Editor’s Note: Included in this summary is the Board decision on the broad elements of the new funding model.
On 13–14 September 2012, the Global Fund Board held its 27th meeting in Geneva, Switzerland. GFO was present, with observer status. The main decisions made at the meeting, in chronological order, were as follows. (For precise wording of what the Board agreed, see the decision points document that has been posted at www.theglobalfund.org/en/board/meetings/twentyseventh. Background documentation will also, in time, be posted by the Global Fund at the same location.)
Transitional arrangements for the AMFm. At its next meeting, in November 2012, the Board is expected to decide whether to continue, modify, expand, suspend or terminate the Affordable Medicines Facility–malaria (AMFm). To ensure an orderly transition, at the meeting just concluded the Board decided to continue to host the AMFm for a one-year transition period (until 31 December 2013). The Board will approve the details of the transition at its next meeting. The Board also decided that the Fund’s operating budget for 2013 should include an allocation for the staff in the Global Fund Secretariat who manage the activities of the AMFm. [See Decision Point 4.]

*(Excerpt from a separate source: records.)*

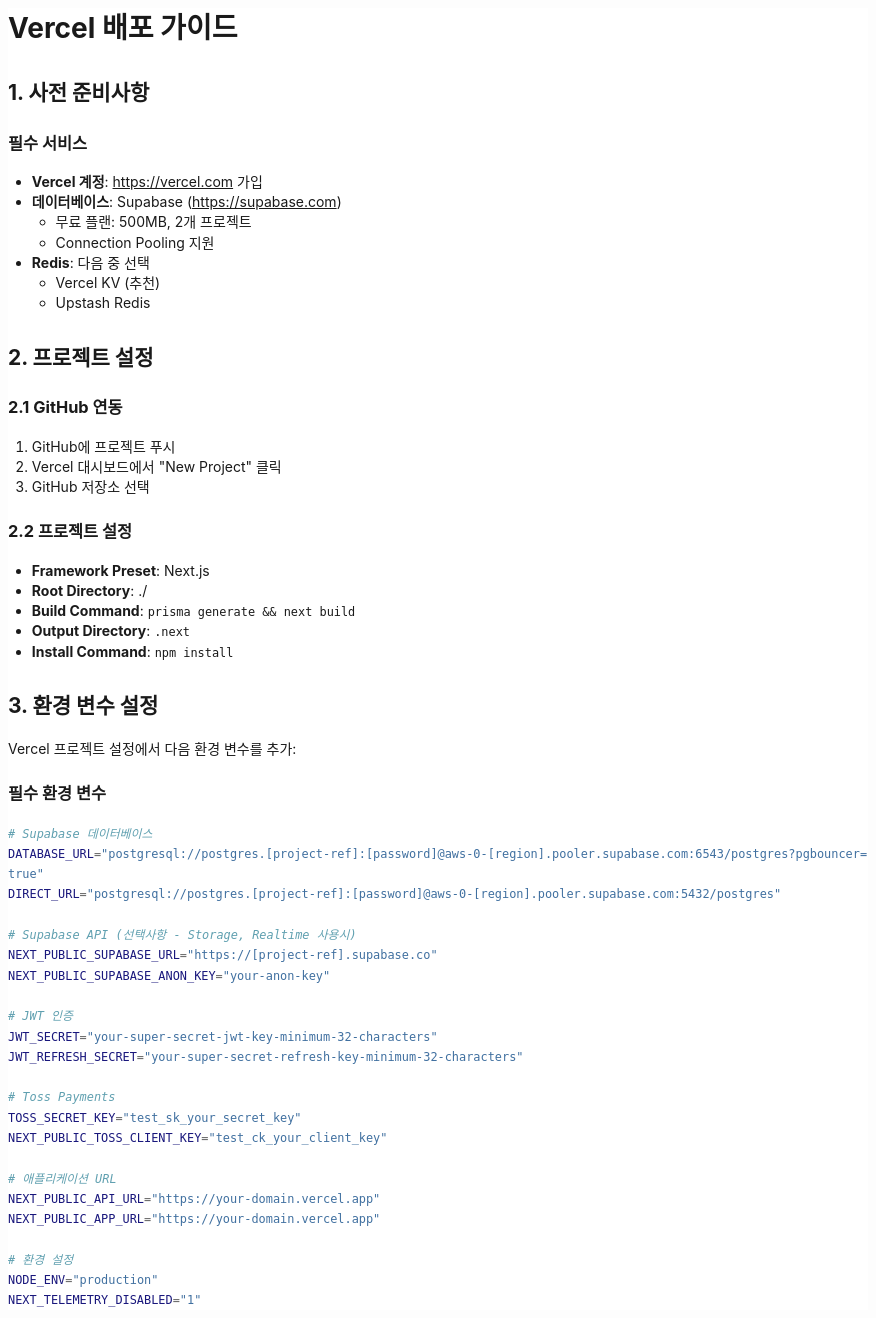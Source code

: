 # Vercel 배포 가이드

## 1. 사전 준비사항

### 필수 서비스
- **Vercel 계정**: https://vercel.com 가입
- **데이터베이스**: Supabase (https://supabase.com)
  - 무료 플랜: 500MB, 2개 프로젝트
  - Connection Pooling 지원
- **Redis**: 다음 중 선택
  - Vercel KV (추천)
  - Upstash Redis

## 2. 프로젝트 설정

### 2.1 GitHub 연동
1. GitHub에 프로젝트 푸시
2. Vercel 대시보드에서 "New Project" 클릭
3. GitHub 저장소 선택

### 2.2 프로젝트 설정
- **Framework Preset**: Next.js
- **Root Directory**: ./
- **Build Command**: `prisma generate && next build`
- **Output Directory**: `.next`
- **Install Command**: `npm install`

## 3. 환경 변수 설정

Vercel 프로젝트 설정에서 다음 환경 변수를 추가:

### 필수 환경 변수

```bash
# Supabase 데이터베이스
DATABASE_URL="postgresql://postgres.[project-ref]:[password]@aws-0-[region].pooler.supabase.com:6543/postgres?pgbouncer=true"
DIRECT_URL="postgresql://postgres.[project-ref]:[password]@aws-0-[region].pooler.supabase.com:5432/postgres"

# Supabase API (선택사항 - Storage, Realtime 사용시)
NEXT_PUBLIC_SUPABASE_URL="https://[project-ref].supabase.co"
NEXT_PUBLIC_SUPABASE_ANON_KEY="your-anon-key"

# JWT 인증
JWT_SECRET="your-super-secret-jwt-key-minimum-32-characters"
JWT_REFRESH_SECRET="your-super-secret-refresh-key-minimum-32-characters"

# Toss Payments
TOSS_SECRET_KEY="test_sk_your_secret_key"
NEXT_PUBLIC_TOSS_CLIENT_KEY="test_ck_your_client_key"

# 애플리케이션 URL
NEXT_PUBLIC_API_URL="https://your-domain.vercel.app"
NEXT_PUBLIC_APP_URL="https://your-domain.vercel.app"

# 환경 설정
NODE_ENV="production"
NEXT_TELEMETRY_DISABLED="1"
```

Policy on Ethics and Conflict of Interest. The Board approved minor changes to the policy, primarily to reflect recent changes in the Board’s governance structures. [See Decision Point 5.]
Charters of the AEC and FOPC. The Board approved changes to the charters of two Board committees – Audit and Ethics, and Finance and Operational Performance. Some responsibilities were transferred from the FOPC to the AEC. The end result is that the AEC now has oversight responsibility for financial reports, the findings and recommendations of external auditors, and financial accounting and reporting policies. [See Decision Point 6.]
New funding model. After considerable discussion, the Board approved the broad elements of a new funding model. When the motion was adopted, there were no opposing votes. The elements cover two main areas: (1) the manner and extent to which the Global Fund will pre-define maximum funding amounts to be made available to different countries or groups of countries; and (2) what the process will be for submitting proposals and negotiating grant agreements. The new funding model is linked to the Global Fund Strategy 2012–2016 which calls for simpler processes, better predictability of both processes and financing levels, and strategies that are more responsive to country demand. This is not the final word on what the new funding model will look like. The Board asked the Global Fund Secretariat to propose by 15 October a detailed description of the new funding model, based on the broad elements agreed by the Board at this meeting; it also asked the Board’s Strategy, Investment and Impact Committee (SIIC) to then revise the Secretariat’s draft, as necessary, before presenting a final version for approval at the November Board meeting. A communications plan will be developed to ensure that all stakeholders are kept fully informed, and are able to provide inputs, as this process unfolds. In the next few days, GFO will prepare a more detailed description of the broad elements of the new funding model adopted by the Board. [See Decision Point 7.]
The Global Fund issued a press release that described the decision as follows:
“The new funding model is designed to [make] grant-making more predictable [and] flexible. Applicants [will] submit a concept note, shorter than previous applications, and then get early feedback from the Global Fund on how the proposal may need adjusting before moving forward. [This approach] is expected to reduce waiting times and to improve the overall success rate of applications. Instead of having to apply at one set time, implementers will be able to better align the submission of grant proposals with their own national budgeting schedules.
“[The new approach will] ensure focus is placed on countries with the highest disease burden and least ability to pay, among other factors. [The model will identify] a range of funding for each country. [Additional funding will support] ambitious requests based on specific investment cases and national strategies. The new funding model will replace the rounds-based system. [It will direct funding] toward those people most in need, and toward those interventions that can help the most people. [It] will support continued funding for the needs of most-at-risk populations, so that concentrated epidemics are taken into consideration. Implementation [will] begin in 2013.”